Class AbstractWordTokenizer

java.lang.Object
com.swabunga.spell.event.AbstractWordTokenizer
All Implemented Interfaces:
WordTokenizer
Direct Known Subclasses:
FileWordTokenizer, StringWordTokenizer

public abstract class AbstractWordTokenizer extends Object implements WordTokenizer
This class tokenizes a input string.

It also allows for the string to be mutated.
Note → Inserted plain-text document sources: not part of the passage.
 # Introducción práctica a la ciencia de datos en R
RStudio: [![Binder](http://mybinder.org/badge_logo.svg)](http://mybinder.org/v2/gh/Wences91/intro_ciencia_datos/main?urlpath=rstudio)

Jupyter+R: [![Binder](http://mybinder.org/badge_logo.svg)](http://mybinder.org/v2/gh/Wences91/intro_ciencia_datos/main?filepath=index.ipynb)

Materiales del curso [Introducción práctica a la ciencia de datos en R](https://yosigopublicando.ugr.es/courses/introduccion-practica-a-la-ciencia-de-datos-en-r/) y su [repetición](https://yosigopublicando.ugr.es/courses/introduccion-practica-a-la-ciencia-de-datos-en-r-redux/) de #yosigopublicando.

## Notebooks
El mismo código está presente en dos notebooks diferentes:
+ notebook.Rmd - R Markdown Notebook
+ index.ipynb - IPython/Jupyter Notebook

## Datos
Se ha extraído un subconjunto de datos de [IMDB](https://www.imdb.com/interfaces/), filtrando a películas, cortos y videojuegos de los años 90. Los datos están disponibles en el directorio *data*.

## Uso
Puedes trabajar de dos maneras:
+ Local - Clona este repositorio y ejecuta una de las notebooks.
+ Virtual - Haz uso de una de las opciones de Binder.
The result after the spell checking is completed is available to the call to getFinalText

Author:
Jason Height(jheight@chariot.net.au), Anthony Roy (ajr@antroy.co.uk)
  • Field Details

    • currentWord

      protected Word currentWord
      The word being analyzed
    • finder

      protected WordFinder finder
      The word finder used to filter out words which are non pertinent to spell checking
    • sentenceIterator

      protected BreakIterator sentenceIterator
      An iterator to work through the sentence
    • wordCount

      protected int wordCount
      The cumulative word count that have been processed
  • Constructor Details

    • AbstractWordTokenizer

      public AbstractWordTokenizer(String text)
      Creates a new AbstractWordTokenizer object.
      Parameters:
      text - the text to process.
    • AbstractWordTokenizer

      public AbstractWordTokenizer(WordFinder wf)
      Creates a new AbstractWordTokenizer object.
      Parameters:
      wf - the custom WordFinder to use in searching for words.
  • Method Details

    • getCurrentWordCount

      public int getCurrentWordCount()
      Returns the current number of words that have been processed
      Specified by:
      getCurrentWordCount in interface WordTokenizer
      Returns:
      number of words so far iterated.
    • getCurrentWordEnd

      public int getCurrentWordEnd()
      Returns the end of the current word in the text
      Specified by:
      getCurrentWordEnd in interface WordTokenizer
      Returns:
      index in string of the end of the current word.
      Throws:
      WordNotFoundException - current word has not yet been set.
    • getCurrentWordPosition

      public int getCurrentWordPosition()
      Returns the index of the start of the current word in the text
      Specified by:
      getCurrentWordPosition in interface WordTokenizer
      Returns:
      index in string of the start of the current word.
      Throws:
      WordNotFoundException - current word has not yet been set.
    • hasMoreWords

      public boolean hasMoreWords()
      Returns true if there are more words that can be processed in the string
      Specified by:
      hasMoreWords in interface WordTokenizer
      Returns:
      true if there are further words in the text.
    • nextWord

      public String nextWord()
      Returns searches for the next word in the text, and returns that word.
      Specified by:
      nextWord in interface WordTokenizer
      Returns:
      the string representing the current word.
      Throws:
      WordNotFoundException - search string contains no more words.
    • replaceWord

      public abstract void replaceWord(String newWord)
      Replaces the current word token
      Specified by:
      replaceWord in interface WordTokenizer
      Parameters:
      newWord - replacement word.
      Throws:
      WordNotFoundException - current word has not yet been set.
    • getContext

      public String getContext()
      Returns the current text that is being tokenized (includes any changes that have been made)
      Specified by:
      getContext in interface WordTokenizer
      Returns:
      the text being tokenized.
    • isNewSentence

      public boolean isNewSentence()
      returns true if the current word is at the start of a sentence
      Specified by:
      isNewSentence in interface WordTokenizer
      Returns:
      true if the current word starts a sentence.
      Throws:
      WordNotFoundException - current word has not yet been set.